Pourtant, que faisons-nous avec nos chômeurs et nos pauvres ? Exactement la même chose. Qu'elle soit patriarcale ou capitaliste, «le secret d’une autorité tient à la rigueur inflexible avec laquelle elle persuade les gens qu’ils sont coupables», écrivait Raoul Vaneigem. Ceci est valable pour nous, gens "civilisés" qui désignons les victimes de cette crise comme ses responsables, en toute occasion et en tout lieu : de Pôle Emploi à la CAF, véritables commissariats de jadis où la suspicion et la punition remplacent le respect; au café du commerce où celui qui a perdu son boulot, c'est parce qu'il l'a bien cherché et s'il n'en retrouve pas, c'est parce qu'il n'en cherche pas; dans les familles où qui a été répudié par le "marché du travail" suinte le déshonneur; à la télévision où, pour peu que la souffrance du chômeur soit évoquée, politiques, "experts" et autres éditocrates œuvrent à son ultime avilissement.

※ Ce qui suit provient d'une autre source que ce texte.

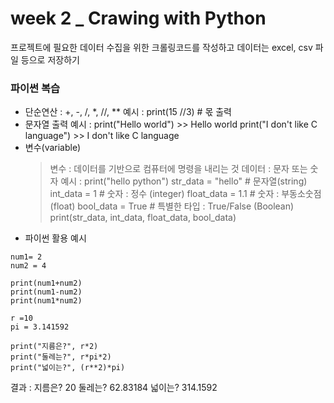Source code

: # week 2 _ Crawing with Python
프로젝트에 필요한 데이터 수집을 위한 크롤링코드를 작성하고 데이터는 excel, csv 파일 등으로 저장하기

### 파이썬 복습
* 단순연산 : +, -, /, *, //, **
  예시 : print(15 //3) # 몫 출력
* 문자열 출력
  예시 : print("Hello world") >> Hello world
         print("I don't like C language") >> I don't like C language
* 변수(variable)
  > 변수 : 데이터를 기반으로 컴퓨터에 명령을 내리는 것
  > 데이터 : 문자 또는 숫자
  예시 : print("hello python")
        str_data = "hello" # 문자열(string)
        int_data = 1 # 숫자 : 정수 (integer)
        float_data = 1.1 # 숫자 : 부동소숫점(float)
        bool_data = True # 특별한 타입 : True/False (Boolean)
        print(str_data, int_data, float_data, bool_data)
* 파이썬 활용 예시
```
num1= 2
num2 = 4

print(num1+num2)
print(num1-num2)
print(num1*num2)
```
```
r =10
pi = 3.141592

print("지름은?", r*2)
print("둘레는?", r*pi*2)
print("넓이는?", (r**2)*pi)
```
결과 : 지름은? 20
       둘레는? 62.83184
       넓이는? 314.1592
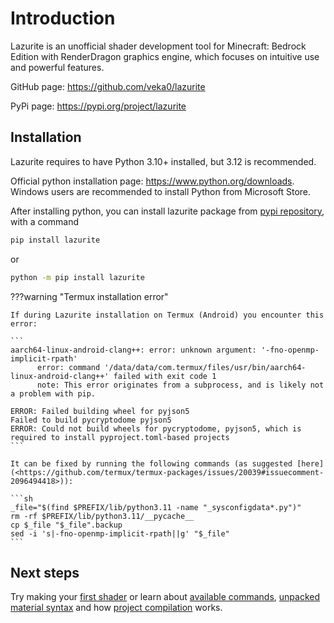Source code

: # Introduction

Lazurite is an unofficial shader development tool for Minecraft: Bedrock Edition with RenderDragon graphics engine, which focuses on intuitive use and powerful features.

GitHub page: <https://github.com/veka0/lazurite>

PyPi page: <https://pypi.org/project/lazurite>

## Installation

Lazurite requires to have Python 3.10+ installed, but 3.12 is recommended.

Official python installation page: <https://www.python.org/downloads>.
Windows users are recommended to install Python from Microsoft Store.

After installing python, you can install lazurite package from [pypi repository](https://pypi.org/project/lazurite), with a command

```sh
pip install lazurite
```

or

```sh
python -m pip install lazurite
```

???warning "Termux installation error"

    If during Lazurite installation on Termux (Android) you encounter this error:

    ```
    aarch64-linux-android-clang++: error: unknown argument: '-fno-openmp-implicit-rpath'
          error: command '/data/data/com.termux/files/usr/bin/aarch64-linux-android-clang++' failed with exit code 1
          note: This error originates from a subprocess, and is likely not a problem with pip.

    ERROR: Failed building wheel for pyjson5
    Failed to build pycryptodome pyjson5
    ERROR: Could not build wheels for pycryptodome, pyjson5, which is required to install pyproject.toml-based projects
    ```

    It can be fixed by running the following commands (as suggested [here](<https://github.com/termux/termux-packages/issues/20039#issuecomment-2096494418>)):

    ```sh
    _file="$(find $PREFIX/lib/python3.11 -name "_sysconfigdata*.py")"
    rm -rf $PREFIX/lib/python3.11/__pycache__
    cp $_file "$_file".backup
    sed -i 's|-fno-openmp-implicit-rpath||g' "$_file"
    ```

## Next steps

Try making your [first shader](guide.md) or learn about [available commands](commands.md), [unpacked material syntax](material.md) and how [project compilation](project.md) works.
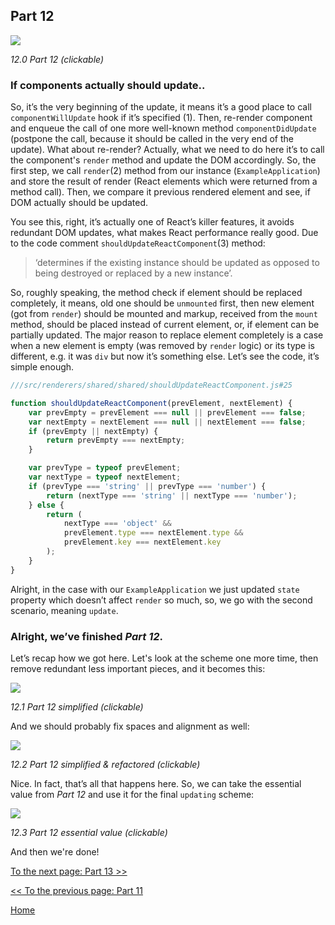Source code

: ## Part 12

[![](https://rawgit.com/Bogdan-Lyashenko/Under-the-hood-ReactJS/master/stack/images/12/part-12.svg)](https://rawgit.com/Bogdan-Lyashenko/Under-the-hood-ReactJS/master/stack/images/12/part-12.svg)

<em>12.0 Part 12 (clickable)</em>

### If components actually should update..

So, it’s the very beginning of the update, it means it’s a good place to call `componentWillUpdate` hook if it’s specified (1). Then, re-render component and enqueue the call of one more well-known method `componentDidUpdate` (postpone the call, because it should be called in the very end of the update).
What about re-render? Actually, what we need to do here it’s to call the component's `render` method and update the DOM accordingly. So, the first step, we call `render`(2) method from our instance (`ExampleApplication`) and store the result of render (React elements which were returned from a method call). Then, we compare it previous rendered element and see, if DOM actually should be updated.

You see this, right, it’s actually one of React’s killer features, it avoids redundant DOM updates, what makes React performance really good.
Due to the code comment `shouldUpdateReactComponent`(3)  method:
> ‘determines if the existing instance should be updated as opposed to being destroyed or replaced by a new instance’.

So, roughly speaking, the method check if element should be replaced completely, it means, old one should be `unmounted` first, then new element (got from `render`) should be mounted and markup, received from the `mount` method,  should be placed instead of current element, or, if element can be partially updated. The major reason to replace element completely is a case when a new element is empty (was removed by `render` logic) or its type is different, e.g. it was `div` but now it’s something else. Let’s see the code, it’s simple enough.

```javascript
///src/renderers/shared/shared/shouldUpdateReactComponent.js#25

function shouldUpdateReactComponent(prevElement, nextElement) {
    var prevEmpty = prevElement === null || prevElement === false;
    var nextEmpty = nextElement === null || nextElement === false;
    if (prevEmpty || nextEmpty) {
        return prevEmpty === nextEmpty;
    }

    var prevType = typeof prevElement;
    var nextType = typeof nextElement;
    if (prevType === 'string' || prevType === 'number') {
        return (nextType === 'string' || nextType === 'number');
    } else {
        return (
            nextType === 'object' &&
            prevElement.type === nextElement.type &&
            prevElement.key === nextElement.key
        );
    }
}
```

Alright, in the case with our `ExampleApplication` we just updated `state` property which doesn’t affect `render` so much, so, we go with the second scenario, meaning `update`.

### Alright, we’ve finished *Part 12*.

Let’s recap how we got here. Let's look at the scheme one more time, then remove redundant less important pieces, and it becomes this:

[![](https://rawgit.com/Bogdan-Lyashenko/Under-the-hood-ReactJS/master/stack/images/12/part-12-A.svg)](https://rawgit.com/Bogdan-Lyashenko/Under-the-hood-ReactJS/master/stack/images/12/part-12-A.svg)

<em>12.1 Part 12 simplified (clickable)</em>

And we should probably fix spaces and alignment as well:

[![](https://rawgit.com/Bogdan-Lyashenko/Under-the-hood-ReactJS/master/stack/images/12/part-12-B.svg)](https://rawgit.com/Bogdan-Lyashenko/Under-the-hood-ReactJS/master/stack/images/12/part-12-B.svg)

<em>12.2 Part 12 simplified & refactored (clickable)</em>

Nice. In fact, that’s all that happens here. So, we can take the essential value from *Part 12* and use it for the final `updating` scheme:

[![](https://rawgit.com/Bogdan-Lyashenko/Under-the-hood-ReactJS/master/stack/images/12/part-12-C.svg)](https://rawgit.com/Bogdan-Lyashenko/Under-the-hood-ReactJS/master/stack/images/12/part-12-C.svg)

<em>12.3 Part 12 essential value (clickable)</em>

And then we're done!


[To the next page: Part 13 >>](./Part-13.md)

[<< To the previous page: Part 11](./Part-11.md)


[Home](../../README.md)
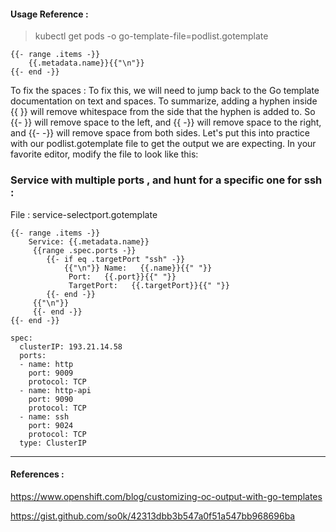 
#### Usage Reference :  
 
 > kubectl get pods -o go-template-file=podlist.gotemplate  


```
{{- range .items -}}
    {{.metadata.name}}{{"\n"}}
{{- end -}}
```

To fix the spaces : 
   To fix this, we will need to jump back to the Go template documentation on text and spaces. To summarize, adding a hyphen inside {{ }} will remove whitespace from the side that the hyphen is added to. So {{- }} will remove space to the left, and {{ -}} will remove space to the right, and {{- -}} will remove space from both sides. Let's put this into practice with our podlist.gotemplate file to get the output we are expecting. In your favorite editor, modify the file to look like this:  


### Service with multiple ports , and hunt for a specific one for ssh :

 File : service-selectport.gotemplate
```
{{- range .items -}}
    Service: {{.metadata.name}}
     {{range .spec.ports -}}
        {{- if eq .targetPort "ssh" -}}
            {{"\n"}} Name:   {{.name}}{{" "}}
             Port:   {{.port}}{{" "}}
             TargetPort:   {{.targetPort}}{{" "}}
        {{- end -}}
     {{"\n"}}
     {{- end -}}
{{- end -}}
```


```
spec:
  clusterIP: 193.21.14.58
  ports:
  - name: http
    port: 9009
    protocol: TCP
  - name: http-api
    port: 9090
    protocol: TCP
  - name: ssh
    port: 9024
    protocol: TCP
  type: ClusterIP
```

-------  



#### References :
  https://www.openshift.com/blog/customizing-oc-output-with-go-templates

  https://gist.github.com/so0k/42313dbb3b547a0f51a547bb968696ba

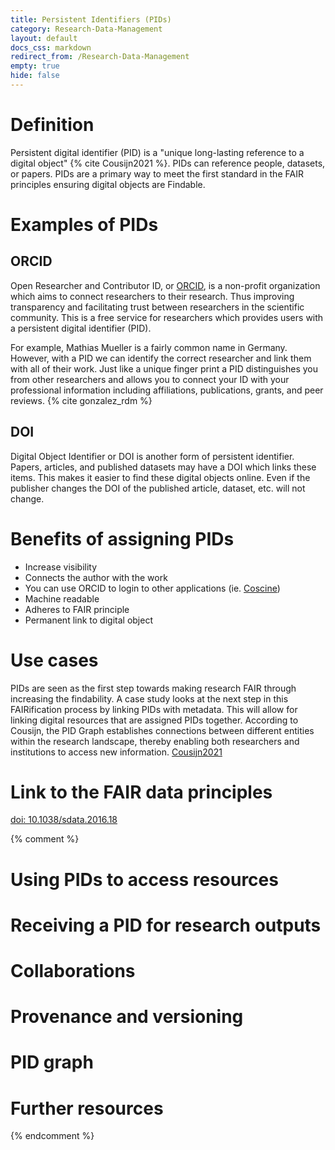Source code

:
 ```yaml
---
title: Persistent Identifiers (PIDs)
category: Research-Data-Management
layout: default
docs_css: markdown
redirect_from: /Research-Data-Management
empty: true
hide: false
---
```


# Definition
Persistent digital identifier (PID) is a "unique long-lasting reference to a digital object" {% cite Cousijn2021 %}. PIDs can reference people, datasets, or papers. PIDs are a primary way to meet the first standard in the FAIR principles ensuring digital objects are Findable.

# Examples of PIDs
## ORCID
Open Researcher and Contributor ID, or [ORCID](https://orcid.org/), is a non-profit organization which aims to connect researchers to their research. Thus improving transparency and facilitating trust between researchers in the scientific community. This is a free service for researchers which provides users with a persistent digital identifier (PID).

For example, Mathias Mueller is a fairly common name in Germany. However, with a PID we can identify the correct researcher and link them with all of their work. Just like a unique finger print a PID distinguishes you from other researchers and allows you to connect your ID with your professional information including affiliations, publications, grants, and peer reviews. {% cite gonzalez_rdm %}

## DOI
Digital Object Identifier or DOI is another form of persistent identifier. Papers, articles, and published datasets may have a DOI which links these items. This makes it easier to find these digital objects online. Even if the publisher changes the DOI of the published article, dataset, etc. will not change.

# Benefits of assigning PIDs
+ Increase visibility
+ Connects the author with the work
+ You can use ORCID to login to other applications (ie. [Coscine](https://docs.coscine.de/en/))
+ Machine readable
+ Adheres to FAIR principle
+ Permanent link to digital object

# Use cases
PIDs are seen as the first step towards making research FAIR through increasing the findability. A case study looks at the next step in this FAIRification process by linking PIDs with metadata. This will allow for linking digital resources that are assigned PIDs together. According to Cousijn, the PID Graph establishes connections between different entities within the research landscape, thereby enabling both researchers and institutions to access new information. [Cousijn2021](https://www.sciencedirect.com/science/article/pii/S2666389920302440?via%3Dihub)

# Link to the FAIR data principles
[doi: 10.1038/sdata.2016.18](https://doi.org/10.1038/sdata.2016.18)

{% comment %}
# Using PIDs to access resources

# Receiving a PID for research outputs

# Collaborations

# Provenance and versioning

# PID graph

# Further resources
{% endcomment %}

Pourtant, au fond de nous, nous savons bien que ce ne sont pas eux, les vrais coupables. Quant aux vrais profiteurs, ils ne peuvent que s'être enrichis avec la crise, et non le contraire. Quid des prédateurs économiques qui détruisent des emplois pour se faire un maximum de fric en un minimum de temps ? Ceux-là, jamais ils ne sont condamnés : «Un criminel est une personne avec des instincts de prédateur et qui n’a pas assez de capital pour fonder une société», ironisait Alphonse Allais. Et tant qu'on a du capital, on peut pratiquer le parasitisme économique — le «terrorisme économique», accusait Michael Moore — en toute impunité.
Malgré notre niveau de "civilisation", nos concitoyens ont peur du chômage et de la pauvreté comme, dans les pays dits "intégristes", les hommes ont peur de la femme. Au lieu de dominer ce sentiment en mettant fin à ce qui le provoque — l'ignorance —, on va au plus facile en écrasant celui ou celle qui nous renvoie à notre propre bêtise. Or, ce n'est pas en avilissant les chômeurs et les pauvres qu'on éradique le chômage et la pauvreté, ni en avilissant les femmes qu'on fait progresser l'humanité.